## Assignment
A line below contains "我想这句整个证明了第三条和第", and a later one contains "至于其中提及的，会放置在块级元素之上，这个也有考据：". Repeat both, with every line between them, exactly.

## Provided records

*** Block opens ***

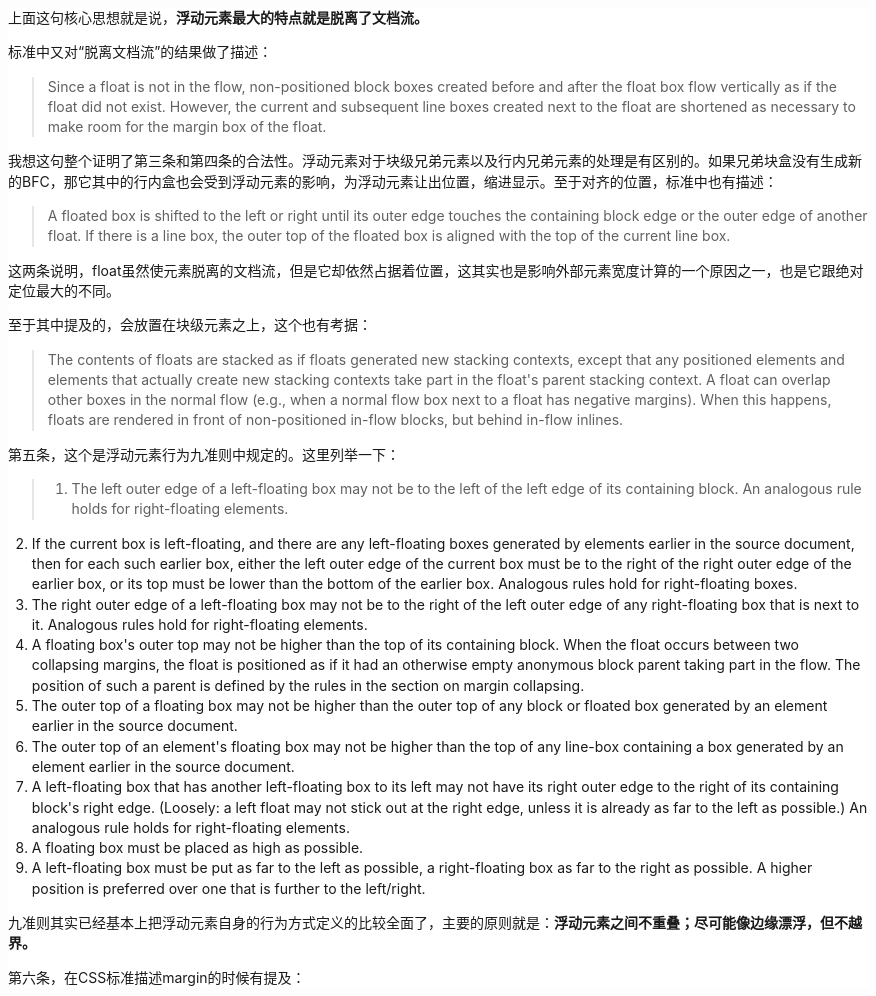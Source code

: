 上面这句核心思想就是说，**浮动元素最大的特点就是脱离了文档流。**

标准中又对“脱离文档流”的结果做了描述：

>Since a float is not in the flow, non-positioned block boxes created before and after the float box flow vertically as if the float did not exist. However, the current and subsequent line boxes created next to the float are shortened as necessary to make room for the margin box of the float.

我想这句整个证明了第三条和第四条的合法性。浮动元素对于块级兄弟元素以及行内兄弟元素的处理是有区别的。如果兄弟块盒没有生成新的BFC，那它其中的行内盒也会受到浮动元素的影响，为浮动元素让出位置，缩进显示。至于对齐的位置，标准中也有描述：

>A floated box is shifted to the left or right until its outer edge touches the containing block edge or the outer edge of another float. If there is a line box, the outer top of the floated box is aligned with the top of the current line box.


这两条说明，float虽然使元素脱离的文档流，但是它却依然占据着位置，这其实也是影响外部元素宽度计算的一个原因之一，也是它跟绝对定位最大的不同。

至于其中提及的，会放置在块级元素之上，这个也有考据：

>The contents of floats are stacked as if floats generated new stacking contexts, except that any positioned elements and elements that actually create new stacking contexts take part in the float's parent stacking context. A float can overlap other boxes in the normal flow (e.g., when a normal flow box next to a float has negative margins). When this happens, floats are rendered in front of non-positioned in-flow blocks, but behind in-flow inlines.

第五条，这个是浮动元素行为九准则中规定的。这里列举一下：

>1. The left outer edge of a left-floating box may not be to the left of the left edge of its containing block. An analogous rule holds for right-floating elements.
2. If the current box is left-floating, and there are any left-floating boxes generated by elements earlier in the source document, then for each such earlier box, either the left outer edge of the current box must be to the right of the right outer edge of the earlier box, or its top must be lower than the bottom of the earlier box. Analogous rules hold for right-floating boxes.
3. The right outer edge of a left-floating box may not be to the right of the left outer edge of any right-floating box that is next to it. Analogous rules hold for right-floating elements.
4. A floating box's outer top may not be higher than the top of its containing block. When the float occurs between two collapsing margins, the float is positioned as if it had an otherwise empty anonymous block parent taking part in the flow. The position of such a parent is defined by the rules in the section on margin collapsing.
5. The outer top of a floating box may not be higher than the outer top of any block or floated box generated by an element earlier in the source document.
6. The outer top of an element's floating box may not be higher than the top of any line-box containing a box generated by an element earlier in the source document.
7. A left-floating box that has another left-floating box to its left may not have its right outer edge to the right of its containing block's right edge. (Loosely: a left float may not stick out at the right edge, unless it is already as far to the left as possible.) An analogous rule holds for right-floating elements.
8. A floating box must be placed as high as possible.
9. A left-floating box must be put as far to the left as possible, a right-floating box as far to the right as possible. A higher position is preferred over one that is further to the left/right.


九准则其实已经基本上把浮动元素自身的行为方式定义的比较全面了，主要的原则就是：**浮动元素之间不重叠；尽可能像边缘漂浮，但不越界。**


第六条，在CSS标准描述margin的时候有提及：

*** Block closes ***
*** Block opens ***

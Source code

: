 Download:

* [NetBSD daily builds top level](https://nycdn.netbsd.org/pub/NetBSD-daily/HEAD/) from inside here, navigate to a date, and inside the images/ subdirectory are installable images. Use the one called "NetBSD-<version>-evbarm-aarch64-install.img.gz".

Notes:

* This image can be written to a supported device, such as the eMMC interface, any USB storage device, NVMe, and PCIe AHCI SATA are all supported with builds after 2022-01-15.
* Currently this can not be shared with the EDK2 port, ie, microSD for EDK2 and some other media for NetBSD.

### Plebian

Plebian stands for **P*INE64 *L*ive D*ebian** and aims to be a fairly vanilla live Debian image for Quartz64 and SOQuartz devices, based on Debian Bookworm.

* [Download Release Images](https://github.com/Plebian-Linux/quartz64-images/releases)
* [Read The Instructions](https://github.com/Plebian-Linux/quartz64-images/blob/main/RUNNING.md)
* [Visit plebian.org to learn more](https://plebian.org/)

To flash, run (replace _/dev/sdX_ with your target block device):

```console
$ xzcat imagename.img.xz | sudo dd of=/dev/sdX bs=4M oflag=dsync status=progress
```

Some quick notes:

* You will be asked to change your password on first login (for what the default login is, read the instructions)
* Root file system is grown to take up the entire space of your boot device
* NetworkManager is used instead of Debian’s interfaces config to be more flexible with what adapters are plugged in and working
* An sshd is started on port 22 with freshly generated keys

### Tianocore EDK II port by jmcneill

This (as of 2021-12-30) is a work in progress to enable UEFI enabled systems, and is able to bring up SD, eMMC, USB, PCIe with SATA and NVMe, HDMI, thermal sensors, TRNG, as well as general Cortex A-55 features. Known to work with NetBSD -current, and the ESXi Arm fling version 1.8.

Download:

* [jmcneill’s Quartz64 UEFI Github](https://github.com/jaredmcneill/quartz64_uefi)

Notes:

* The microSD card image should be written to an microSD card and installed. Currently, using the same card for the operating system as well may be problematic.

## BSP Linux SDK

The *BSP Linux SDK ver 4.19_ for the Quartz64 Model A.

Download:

*** Block closes ***

## Response to the task
我想这句整个证明了第三条和第四条的合法性。浮动元素对于块级兄弟元素以及行内兄弟元素的处理是有区别的。如果兄弟块盒没有生成新的BFC，那它其中的行内盒也会受到浮动元素的影响，为浮动元素让出位置，缩进显示。至于对齐的位置，标准中也有描述：

>A floated box is shifted to the left or right until its outer edge touches the containing block edge or the outer edge of another float. If there is a line box, the outer top of the floated box is aligned with the top of the current line box.


这两条说明，float虽然使元素脱离的文档流，但是它却依然占据着位置，这其实也是影响外部元素宽度计算的一个原因之一，也是它跟绝对定位最大的不同。

至于其中提及的，会放置在块级元素之上，这个也有考据：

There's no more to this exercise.